= Taozhuang =

Town in Zhejiang, China

Taozhuang is a town of Jiashan County, Zhejiang Province, China. Located in the northwest of the county, Taozhuang is famous for Lake Fenhu and its steel market.

== History ==

=== Name ===
Taozhuang was known as Liuxi (柳溪).
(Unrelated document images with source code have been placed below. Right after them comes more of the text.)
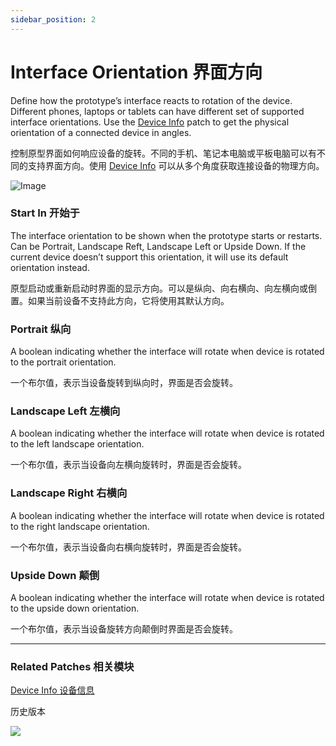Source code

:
 ```yaml
---
sidebar_position: 2
---
```


# Interface Orientation 界面方向

Define how the prototype’s interface reacts to rotation of the device. Different phones, laptops or tablets can have different set of supported interface orientations. Use the [Device Info](./Device%20Info.md) patch to get the physical orientation of a connected device in angles.

控制原型界面如何响应设备的旋转。不同的手机、笔记本电脑或平板电脑可以有不同的支持界面方向。使用 [Device Info](./Device%20Info.md) 可以从多个角度获取连接设备的物理方向。

![Image](https://s3.us-west-2.amazonaws.com/secure.notion-static.com/69aa4c61-d99c-49ee-a444-d3b7d4bbed1d/Untitled.png?X-Amz-Algorithm=AWS4-HMAC-SHA256&X-Amz-Content-Sha256=UNSIGNED-PAYLOAD&X-Amz-Credential=AKIAT73L2G45EIPT3X45%2F20220602%2Fus-west-2%2Fs3%2Faws4_request&X-Amz-Date=20220602T165835Z&X-Amz-Expires=86400&X-Amz-Signature=6e1ede1103717be56752e5683d6ad50475196ad0cf206290e18fbe5ba05bf1fa&X-Amz-SignedHeaders=host&response-content-disposition=filename%20%3D%22Untitled.png%22&x-id=GetObject)

### Start In 开始于

The interface orientation to be shown when the prototype starts or restarts. Can be Portrait, Landscape Reft, Landscape Left or Upside Down. If the current device doesn’t support this orientation, it will use its default orientation instead.

原型启动或重新启动时界面的显示方向。可以是纵向、向右横向、向左横向或倒置。如果当前设备不支持此方向，它将使用其默认方向。

### Portrait 纵向

A boolean indicating whether the interface will rotate when device is rotated to the portrait orientation.

一个布尔值，表示当设备旋转到纵向时，界面是否会旋转。

### Landscape Left 左横向

A boolean indicating whether the interface will rotate when device is rotated to the left landscape orientation.

一个布尔值，表示当设备向左横向旋转时，界面是否会旋转。

### Landscape Right 右横向

A boolean indicating whether the interface will rotate when device is rotated to the right landscape orientation.

一个布尔值，表示当设备向右横向旋转时，界面是否会旋转。

### Upside Down 颠倒

A boolean indicating whether the interface will rotate when device is rotated to the upside down orientation.

一个布尔值，表示当设备旋转方向颠倒时界面是否会旋转。

------

### Related Patches 相关模块

[Device Info 设备信息](./Device%20Info.md)

历史版本

![](https://s3.us-west-2.amazonaws.com/secure.notion-static.com/5de2839d-9324-4a9d-acb6-06b5c2b508f5/Untitled.png?X-Amz-Algorithm=AWS4-HMAC-SHA256&X-Amz-Content-Sha256=UNSIGNED-PAYLOAD&X-Amz-Credential=AKIAT73L2G45EIPT3X45%2F20220602%2Fus-west-2%2Fs3%2Faws4_request&X-Amz-Date=20220602T165847Z&X-Amz-Expires=86400&X-Amz-Signature=bd35c0b349b8820ae6616aac111c4c968fcc6cefa378f331fd189bcf25d716bb&X-Amz-SignedHeaders=host&response-content-disposition=filename%20%3D%22Untitled.png%22&x-id=GetObject)
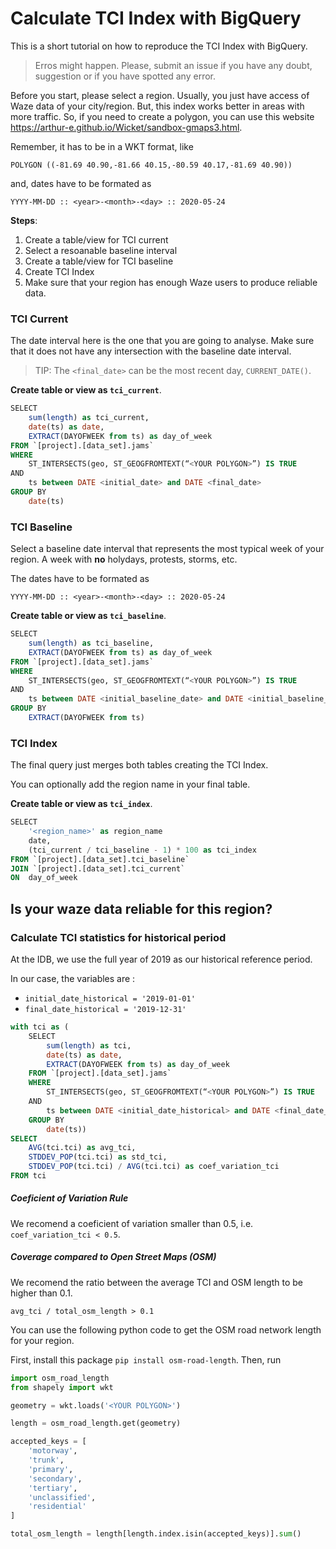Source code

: # Calculate TCI Index with BigQuery

This is a short tutorial on how to reproduce the TCI Index with BigQuery.

> Erros might happen. Please, submit an issue if you have any doubt, suggestion or 
if you have spotted any error.

Before you start, please select a region. Usually, you just have access of
Waze data of your city/region. But, this index works better in areas with more traffic. So,
if you need to create a polygon, you can use this website
 https://arthur-e.github.io/Wicket/sandbox-gmaps3.html. 
 
Remember, it has to be in a WKT format, like

`POLYGON ((-81.69 40.90,-81.66 40.15,-80.59 40.17,-81.69 40.90))`

and, dates have to be formated as

`YYYY-MM-DD :: <year>-<month>-<day> :: 2020-05-24`

**Steps**:
1. Create a table/view for TCI current
2. Select a resoanable baseline interval
3. Create a table/view for TCI baseline
4. Create TCI Index
5. Make sure that your region has enough Waze users to produce reliable data.

### TCI Current

The date interval here is the one that you are going to analyse. Make sure that
it does not have any intersection with the baseline date interval.

> TIP: The `<final_date>` can be the most recent day, `CURRENT_DATE()`.


**Create table or view as `tci_current`**.

```sql
SELECT​
    sum(length) as tci_current,​
    date(ts) as date,​
    EXTRACT(DAYOFWEEK from ts) as day_of_week
FROM `[project].[data_set].jams`
WHERE ​
    ST_INTERSECTS(geo, ST_GEOGFROMTEXT(“<YOUR POLYGON>”) IS TRUE
AND​
    ts between DATE <initial_date> and DATE <final_date> 
GROUP BY​
    date(ts)
```


### TCI Baseline

Select a baseline date interval that represents the most typical week of your region.
A week with **no** holydays, protests, storms, etc.

The dates have to be formated as

`YYYY-MM-DD :: <year>-<month>-<day> :: 2020-05-24`

**Create table or view as `tci_baseline`**.

```sql
SELECT​
    sum(length) as tci_baseline,​
    EXTRACT(DAYOFWEEK from ts) as day_of_week
FROM `[project].[data_set].jams`
WHERE ​
    ST_INTERSECTS(geo, ST_GEOGFROMTEXT(“<YOUR POLYGON>”) IS TRUE
AND​
    ts between DATE <initial_baseline_date> and DATE <initial_baseline_date> 
GROUP BY​
    EXTRACT(DAYOFWEEK from ts)
```

### TCI Index

The final query just merges both tables creating the TCI Index.

You can optionally add the region name in your final table.

**Create table or view as `tci_index`**.

```sql
SELECT​
    '<region_name>' as region_name
    date​,
    (tci_current / tci_baseline - 1) * 100 as tci_index
FROM `[project].[data_set].tci_baseline` ​
JOIN `[project].[data_set].tci_current` ​
ON  day_of_week
```

## Is your waze data reliable for this region?

### Calculate TCI statistics for historical period

At the IDB, we use the full year of 2019 as our historical reference period.

In our case, the variables are :
- `initial_date_historical = '2019-01-01'`
- `final_date_historical = '2019-12-31'`

```sql
with tci as (
    SELECT​
        sum(length) as tci,​
        date(ts) as date,​
        EXTRACT(DAYOFWEEK from ts) as day_of_week
    FROM `[project].[data_set].jams`
    WHERE ​
        ST_INTERSECTS(geo, ST_GEOGFROMTEXT(“<YOUR POLYGON>”) IS TRUE
    AND​
        ts between DATE <initial_date_historical> and DATE <final_date_historical>  
    GROUP BY​
        date(ts))
SELECT
    AVG(tci.tci) as avg_tci,
    STDDEV_POP(tci.tci) as std_tci,
    STDDEV_POP(tci.tci) / AVG(tci.tci) as coef_variation_tci
FROM tci
```


##### Coeficient of Variation Rule

We recomend a coeficient of variation smaller than 0.5, i.e. `coef_variation_tci < 0.5`.

##### Coverage compared to Open Street Maps (OSM)

We recomend the ratio between the average TCI and OSM length to be higher than 0.1.

`avg_tci / total_osm_length > 0.1` 

You can use the following python code to get the OSM road network length for your region.

First, install this package `pip install osm-road-length`. Then, run

```python
import osm_road_length
from shapely import wkt

geometry = wkt.loads('<YOUR POLYGON>')

length = osm_road_length.get(geometry)

accepted_keys = [
    'motorway',
    'trunk',
    'primary',
    'secondary',
    'tertiary',
    'unclassified',
    'residential'
]

total_osm_length = length[length.index.isin(accepted_keys)].sum()
```
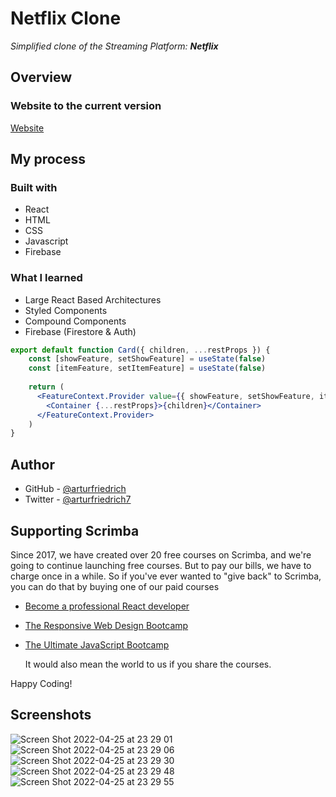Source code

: # Netflix Clone

*Simplified clone of the Streaming Platform: **Netflix***

## Overview

### Website to the current version

[Website](arturfriedrich.github.io/netflix-clone/)

## My process

### Built with

-   React
-   HTML
-   CSS
-   Javascript
-   Firebase

### What I learned

-   Large React Based Architectures
-   Styled Components
-   Compound Components
-   Firebase (Firestore & Auth)


```jsx
export default function Card({ children, ...restProps }) {
    const [showFeature, setShowFeature] = useState(false)
    const [itemFeature, setItemFeature] = useState(false)
    
    return (
      <FeatureContext.Provider value={{ showFeature, setShowFeature, itemFeature, setItemFeature }}>
        <Container {...restProps}>{children}</Container>
      </FeatureContext.Provider>
    )
}
```


## Author

-   GitHub - [@arturfriedrich](https://www.github.com/arturfriedrich)
-   Twitter - [@arturfriedrich7](https://twitter.com/arturfriedrich7)

## Supporting Scrimba

Since 2017, we have created over 20 free courses on Scrimba, and we're going to
continue launching free courses. But to pay our bills, we have to charge once
in a while. So if you've ever wanted to "give back" to Scrimba, you can do that by buying
	one of our paid courses

- [Become a professional React developer](https://scrimba.com/course/greact)
- [The Responsive Web Design Bootcamp](https://scrimba.com/course/gresponsive)
- [The Ultimate JavaScript Bootcamp](https://scrimba.com/course/gjavascript)

	It would also mean the world to us if you share the courses.  

Happy Coding!

## Screenshots
![Screen Shot 2022-04-25 at 23 29 01](https://user-images.githubusercontent.com/67378210/165180176-a63b0a9d-5bfa-4604-96c0-474188fb3762.png)
![Screen Shot 2022-04-25 at 23 29 06](https://user-images.githubusercontent.com/67378210/165180167-f7ef8873-cd91-4841-abda-9de59fee73df.png)
![Screen Shot 2022-04-25 at 23 29 30](https://user-images.githubusercontent.com/67378210/165180163-ebc8cda7-e078-4656-9eee-b010bc7ddc2d.png)
![Screen Shot 2022-04-25 at 23 29 48](https://user-images.githubusercontent.com/67378210/165180153-749917d1-3b96-4850-9860-c4142751ff4f.png)
![Screen Shot 2022-04-25 at 23 29 55](https://user-images.githubusercontent.com/67378210/165180135-acfab06c-cdda-4394-a818-438ce2fa97ce.png)


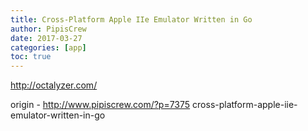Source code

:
 ```yaml
---
title: Cross-Platform Apple IIe Emulator Written in Go
author: PipisCrew
date: 2017-03-27
categories: [app]
toc: true
---
```


http://octalyzer.com/

origin - http://www.pipiscrew.com/?p=7375 cross-platform-apple-iie-emulator-written-in-go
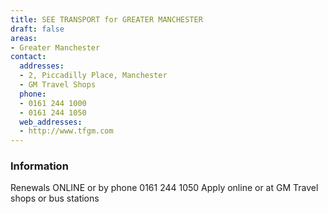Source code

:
 ```yaml
---
title: SEE TRANSPORT for GREATER MANCHESTER
draft: false
areas:
- Greater Manchester
contact:
  addresses:
  - 2, Piccadilly Place, Manchester
  - GM Travel Shops
  phone:
  - 0161 244 1000
  - 0161 244 1050
  web_addresses:
  - http://www.tfgm.com
---
```


### Information
Renewals ONLINE or by phone 0161 244 1050
Apply online or at GM Travel shops or bus stations

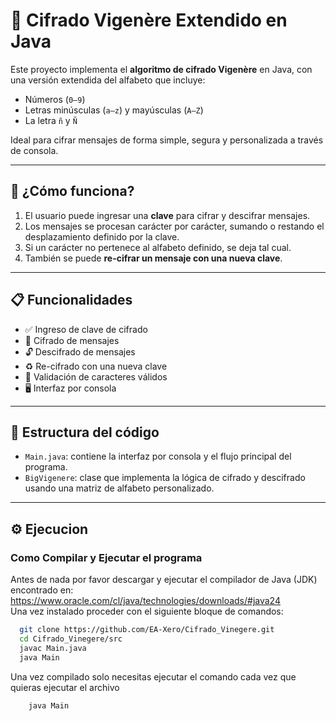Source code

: # 🔐 Cifrado Vigenère Extendido en Java

Este proyecto implementa el **algoritmo de cifrado Vigenère** en Java, con una versión extendida del alfabeto que incluye:

- Números (`0–9`)
- Letras minúsculas (`a–z`) y mayúsculas (`A–Z`)
- La letra `ñ` y `Ñ`

Ideal para cifrar mensajes de forma simple, segura y personalizada a través de consola.

---

## 🧠 ¿Cómo funciona?

1. El usuario puede ingresar una **clave** para cifrar y descifrar mensajes.
2. Los mensajes se procesan carácter por carácter, sumando o restando el desplazamiento definido por la clave.
3. Si un carácter no pertenece al alfabeto definido, se deja tal cual.
4. También se puede **re-cifrar un mensaje con una nueva clave**.

---

## 📋 Funcionalidades

- ✅ Ingreso de clave de cifrado
- 🔐 Cifrado de mensajes
- 🔓 Descifrado de mensajes
- ♻️ Re-cifrado con una nueva clave
- 🧼 Validación de caracteres válidos
- 🖥️ Interfaz por consola

---

## 🧱 Estructura del código

- `Main.java`: contiene la interfaz por consola y el flujo principal del programa.
- `BigVigenere`: clase que implementa la lógica de cifrado y descifrado usando una matriz de alfabeto personalizado.

---
## ⚙️ Ejecucion
### Como Compilar y Ejecutar el programa
Antes de nada por favor descargar y ejecutar el compilador de Java (JDK) encontrado en: https://www.oracle.com/cl/java/technologies/downloads/#java24 \
Una vez instalado proceder con el siguiente bloque de comandos:
```bash
  git clone https://github.com/EA-Xero/Cifrado_Vinegere.git
  cd Cifrado_Vinegere/src
  javac Main.java
  java Main
```
Una vez compilado solo necesitas ejecutar el comando cada vez que quieras ejecutar el archivo
```bash
    java Main
```
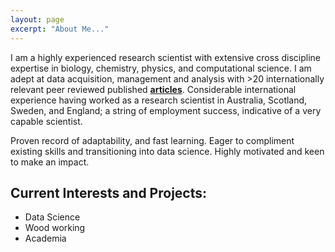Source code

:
 ```yaml
---
layout: page
excerpt: "About Me..."
---
```


I am a highly experienced research scientist with extensive cross discipline expertise in biology, chemistry, physics, and computational science. I am adept at data acquisition, management and analysis with >20 internationally relevant peer reviewed published **[articles](https://scholar.google.com/citations?user=pMLL7IoAAAAJ&hl=en)**. Considerable international experience having worked as a research scientist in Australia, Scotland, Sweden, and England; a string of employment success, indicative of a very capable scientist. 

Proven record of adaptability, and fast learning. Eager to compliment existing skills and transitioning into data science. Highly motivated and keen to make an impact.



## Current Interests and Projects:

- Data Science
- Wood working
- Academia
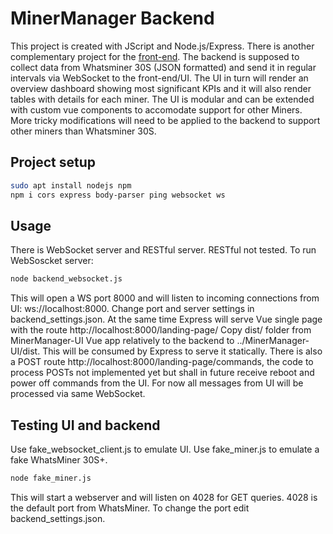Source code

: # MinerManager Backend

This project is created with JScript and Node.js/Express. There is another complementary project for the [front-end](https://github.com/Artrois/MinerManager-UI.git).
The backend is supposed to collect data from Whatsminer 30S (JSON formatted) and send it in regular intervals via WebSocket to the front-end/UI. The UI in turn will render an overview dashboard showing most significant KPIs and it will also render tables with details for each miner. 
The UI is modular and can be extended with custom vue components to accomodate support for other Miners. More tricky modifications will need to be applied to the backend to support other miners than Whatsminer 30S.

## Project setup
```sh
sudo apt install nodejs npm
npm i cors express body-parser ping websocket ws
```

## Usage
There is WebSocket server and RESTful server. RESTful not tested. 
To run WebSoscket server:
```sh
node backend_websocket.js
```
This will open a WS port 8000 and will listen to incoming connections from UI: ws://localhost:8000.
Change port and server settings in backend_settings.json.
At the same time Express will serve Vue single page with the route http://localhost:8000/landing-page/
Copy dist/ folder from MinerManager-UI Vue app relatively to the backend to ../MinerManager-UI/dist. This will be consumed by Express to serve it statically.
There is also a POST route http://localhost:8000/landing-page/commands, the code to process POSTs not implemented yet but shall in future receive reboot and power off commands from the UI. For now all messages from UI will be processed via same WebSocket.

## Testing UI and backend
Use fake_websocket_client.js to emulate UI.
Use fake_miner.js to emulate a fake WhatsMiner 30S+.
```sh
node fake_miner.js
```
This will start a webserver and will listen on 4028 for GET queries. 4028 is the default port from WhatsMiner. To change the port edit backend_settings.json.



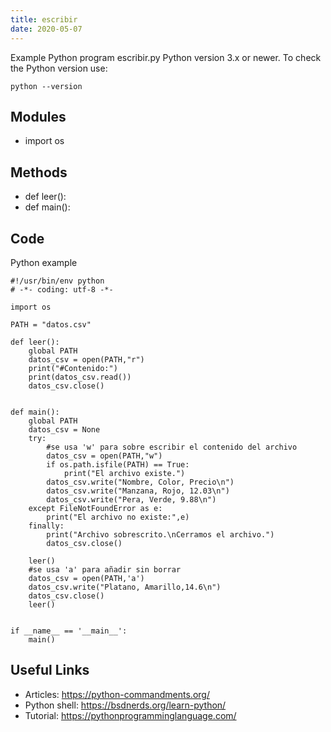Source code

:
 ```yaml
---
title: escribir
date: 2020-05-07
---
```

Example Python program escribir.py
Python version 3.x or newer.
To check the Python version use:

    python --version

## Modules

* import os

## Methods

* def leer():
* def main():

## Code

Python example

    #!/usr/bin/env python
    # -*- coding: utf-8 -*-
    
    import os
    
    PATH = "datos.csv"
    
    def leer():
        global PATH
        datos_csv = open(PATH,"r")
        print("#Contenido:")
        print(datos_csv.read())
        datos_csv.close()
    
    
    def main():
        global PATH
        datos_csv = None
        try:
            #se usa 'w' para sobre escribir el contenido del archivo
            datos_csv = open(PATH,"w")
            if os.path.isfile(PATH) == True:
                print("El archivo existe.")
            datos_csv.write("Nombre, Color, Precio\n")
            datos_csv.write("Manzana, Rojo, 12.03\n")
            datos_csv.write("Pera, Verde, 9.88\n")
        except FileNotFoundError as e:
            print("El archivo no existe:",e)
        finally:
            print("Archivo sobrescrito.\nCerramos el archivo.")
            datos_csv.close()
    
        leer()
        #se usa 'a' para añadir sin borrar
        datos_csv = open(PATH,'a')
        datos_csv.write("Platano, Amarillo,14.6\n")
        datos_csv.close()
        leer()
    
    
    if __name__ == '__main__':
        main()

## Useful Links

- Articles: https://python-commandments.org/
- Python shell: https://bsdnerds.org/learn-python/
- Tutorial: https://pythonprogramminglanguage.com/
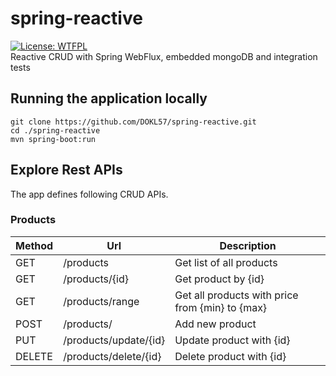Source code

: # spring-reactive

[![License: WTFPL](https://img.shields.io/badge/License-WTFPL-brightgreen.svg)](http://www.wtfpl.net/about/)  
Reactive CRUD with Spring WebFlux, embedded mongoDB and integration tests

## Running the application locally

  ```shell
  git clone https://github.com/DOKL57/spring-reactive.git
  cd ./spring-reactive
  mvn spring-boot:run
  ```



## Explore Rest APIs

The app defines following CRUD APIs.

### Products

| Method | Url                   | Description                                     | 
|--------|-----------------------|-------------------------------------------------|
| GET    | /products             | Get list of all products                        |
| GET    | /products/{id}        | Get product by {id}                             |
| GET    | /products/range       | Get all products with price from {min} to {max} |
| POST   | /products/            | Add new product                                 |
| PUT    | /products/update/{id} | Update product with {id}                        |
| DELETE | /products/delete/{id} | Delete product with {id}                        |



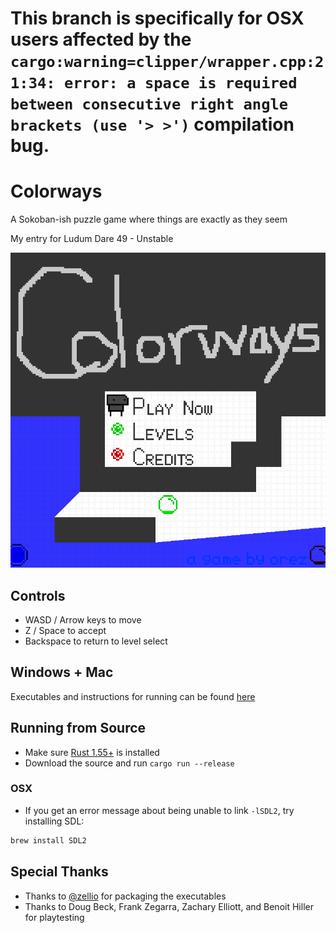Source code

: # This branch is specifically for OSX users affected by the `cargo:warning=clipper/wrapper.cpp:21:34: error: a space is required between consecutive right angle brackets (use '> >')` compilation bug.

# Colorways

A Sokoban-ish puzzle game where things are exactly as they seem

My entry for Ludum Dare 49 - Unstable

![the title screen](raw/title_scrsh.png)

## Controls
- WASD / Arrow keys to move
- Z / Space to accept
- Backspace to return to level select

## Windows + Mac
Executables and instructions for running can be found [here](https://github.com/orez-/ld49/releases/tag/ld49-submission)

## Running from Source
- Make sure [Rust 1.55+](https://www.rust-lang.org/tools/install) is installed
- Download the source and run `cargo run --release`

### OSX
- If you get an error message about being unable to link `-lSDL2`, try installing SDL:

```bash
brew install SDL2
```

## Special Thanks
- Thanks to [@zellio](https://github.com/zellio) for packaging the executables
- Thanks to Doug Beck, Frank Zegarra, Zachary Elliott, and Benoit Hiller for playtesting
During the Shaoxing Era of the reign of the Emperor Gaozong of Song (1131 - 1162), an officer called Tao Wenwo (陶文斡) migrated here from Suzhou and built a manor house, so the name changed to Taozhuang.

=== Recent ===
Fenyu was merged with Taozhuang in 1999.

== Administration ==
Taozhuang is divided into 1 community, 9 villages and 1 Farms.
- Taozhuang (陶庄)
- Taozhong (陶中)
- Jinhu (金湖)
- Hubin (湖滨)
- Fenyu (汾玉)
- Fenhu (汾湖)
- Fennan (汾南)
- Lisheng (利生)
- Xiangsheng (翔胜)

== Economy ==

=== Transport ===
- The county road Ping-Li (Pinghu to Lili) Road is across the town from east to west.
- The Chang-Jia High Way (Changshu to Jiaxing) is being built.
- The River Taipu(太浦河) is in the north, through Lake Fenhu, which can reach the Great Canal and Huangpu River.